UNITED STATES DISTRICT COURT SOUTHERN DISTRICT OF NEW YORK
Feb 24, 2012
S5 10 CR 162 (KMW) (S.D.N.Y. Feb. 24, 2012)

Opinion

S5 10 CR 162 (KMW)

02-24-2012

UNITED STATES OF AMERICA v. WESAM EL-HANAFI, a/k/a "Khaled," and SABIRHAN HASANOFF, a/k/a "Tareq," Defendants.


Opinion and Order

KIMBA M. WOOD, U.S.D.J.:

On March 2, 2010, a Grand Jury indicted Wesam El-Hanafi ("El-Hanafi") and Sabirhan Hasanoff ("Hasanoff") (collectively, "Defendants"), charging them with providing, and with conspiracy to provide, material support to a foreign terrorist organization, in violation of 18 U.S.C. § 2339B, and with making, and with conspiracy to make, a contribution of funds, goods, or services to a foreign terrorist organization, in violation of 50 U.S.C. § 1705(a). The Government moves for a Protective Order to withhold certain classified materials from discovery in this case (the "Motion"). The Government has filed the Motion ex parte, for in camera review, pursuant to Federal Rule of Criminal Procedure 16(d)(1) ("Rule 16(d)(1)") and section 4 of the Classified Information Procedures Act ("CIPA"). 18 U.S.C. app. 3 § 4.

I. Ex Parte Proceedings

The Court first considers the appropriateness of adjudicating the Motion without an adversary proceeding. The Court is mindful of the dangers of allowing ex parte proceedings in criminal cases, given the fundamental need to protect Defendants' due process rights. In re Taylor, 567 F.2d 1183, 1188-89 (2d Cir.1977). The Court's task is made that much more difficult when "the Court does not have available the fundamental instrument for judicial judgment: an adversary proceeding in which both parties may participate." Carroll v. President & Comm'rs of Princess Anne, 393 U.S. 175, 183 (1968).

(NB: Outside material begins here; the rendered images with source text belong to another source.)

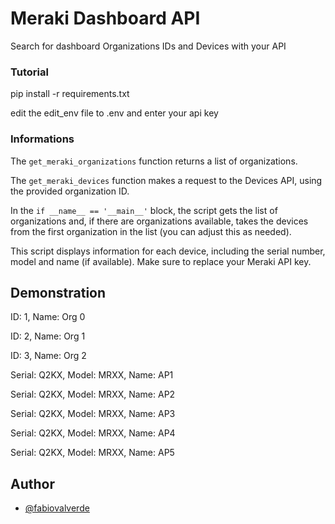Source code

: # Meraki Dashboard API

Search for dashboard Organizations IDs and Devices with your API

### Tutorial
pip install -r requirements.txt

edit the edit_env file to .env and enter your api key

### Informations

The `get_meraki_organizations` function returns a list of organizations.

The `get_meraki_devices` function makes a request to the Devices API, using the provided organization ID.

In the `if __name__ == '__main__'` block, the script gets the list of organizations and, if there are organizations available, takes the devices from the first organization in the list (you can adjust this as needed).

This script displays information for each device, including the serial number, model and name (if available). Make sure to replace your Meraki API key.


## Demonstration

ID: 1, Name: Org 0

ID: 2, Name: Org 1

ID: 3, Name: Org 2

Serial: Q2KX, Model: MRXX, Name: AP1

Serial: Q2KX, Model: MRXX, Name: AP2

Serial: Q2KX, Model: MRXX, Name: AP3

Serial: Q2KX, Model: MRXX, Name: AP4

Serial: Q2KX, Model: MRXX, Name: AP5


## Author

- [@fabiovalverde](https://github.com/fabiovalverde)


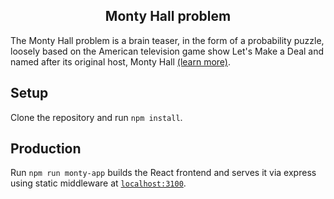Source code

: <h2 align="center">
  Monty Hall problem
</h2>

The Monty Hall problem is a brain teaser, in the form of a probability puzzle, loosely based on the American television game show Let's Make a Deal and named after its original host, Monty Hall [(learn more)](https://en.m.wikipedia.org/wiki/Monty_Hall_problem).

## Setup

Clone the repository and run `npm install`.

## Production

Run `npm run monty-app` builds the React frontend and serves it via express using static middleware at [`localhost:3100`](http://localhost:3000).
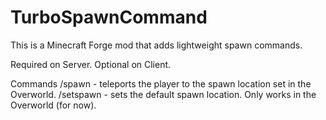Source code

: # TurboSpawnCommand
This is a Minecraft Forge mod that adds lightweight spawn commands.

Required on Server.
Optional on Client.

Commands
/spawn - teleports the player to the spawn location set in the Overworld.
/setspawn - sets the default spawn location. Only works in the Overworld (for now).
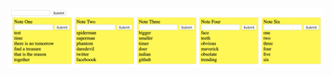 ![alt text](https://raw.githubusercontent.com/arunkumarv31/notes-app-tut/master/public/images/screen.png)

Nonetheless, ex parte and in camera proceedings are sometimes necessary to determine if the government's assertion of a legitimate privilege in non-disclosure of information will deprive a defendant of constitutional rights. See United States v. Mejia, 448 F.3d 436, 458 (D.C. Cir. 2006).

Both Rule 16(d)(1) and section 4 of CIPA explicitly provide for ex parte filings. Fed. R. Crim. P. 16(d)(1) ("The court may permit a party to show good cause by a written statement that the court will inspect ex parte."); 18 U.S.C. app. 3 § 4 ("The court may permit the United States to make a request for such authorization in the form of a written statement to be inspected by the court alone."). Indeed, "[i]n some cases it would defeat the purpose of the protective order if the government were required to make its showing in open court." Fed. R. Crim. P. 16 advisory committee's note; see also United States v. Abu-Jihaad, 630 F.3d 102, 143 (2d Cir. 2010); United States v. Aref, 533 F.3d 72, 81 (2d Cir. 2008). The Court recognizes that Defendants and their counsel are in the best position to know whether information would be helpful to their defense, but notes that in the ordinary course of proceedings neither defense counsel nor the Court would be reviewing materials that the Government believes are not discoverable. See Mejia, 448 F.3d at 458 ("When a court (rather than the prosecutor alone, as is ordinarily the case) reviews evidence in camera to determine whether it constitutes a witness statement subject to disclosure under the Jencks Act, 18 U.S.C. § 3500(b), or exculpatory material subject to disclosure under Brady, the defendant is likewise 'not entitled to access to any of the evidence reviewed by the court . . . to assist in his argument' that it should be disclosed.") (citing United States v. Carson, 2002 WL 31246900, at *1 (D.C. Cir. Oct. 2, 2002); United States v. Zazi, No. 10 Cr. 60, 2011 WL 2532903, at *3 (E.D.N.Y. June 24, 2011) (Gleeson, J.) (finding that an adversary proceeding in this context "would be particularly anomalous, as it would provide defense counsel access to sensitive information to which, if the government is correct, they are not entitled under any theory").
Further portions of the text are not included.